*** Opening of Extracted entries ***

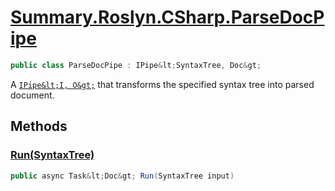 # [Summary.Roslyn.CSharp.ParseDocPipe](../src/Plugins/Roslyn/CSharp/ParseDocPipe.cs#L12)
```cs
public class ParseDocPipe : IPipe&lt;SyntaxTree, Doc&gt;
```

A [`IPipe&lt;I, O&gt;`](./Summary.Pipes.IPipe{I,O}.md) that transforms the specified syntax tree into parsed document.

## Methods
### [Run(SyntaxTree)](../src/Plugins/Roslyn/CSharp/ParseDocPipe.cs#L14)
```cs
public async Task&lt;Doc&gt; Run(SyntaxTree input)
```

*** Close of Extracted entries ***

## What to do
For every line in the listing above that holds "public", add one to a tally, and give that tally alone.

## Output
2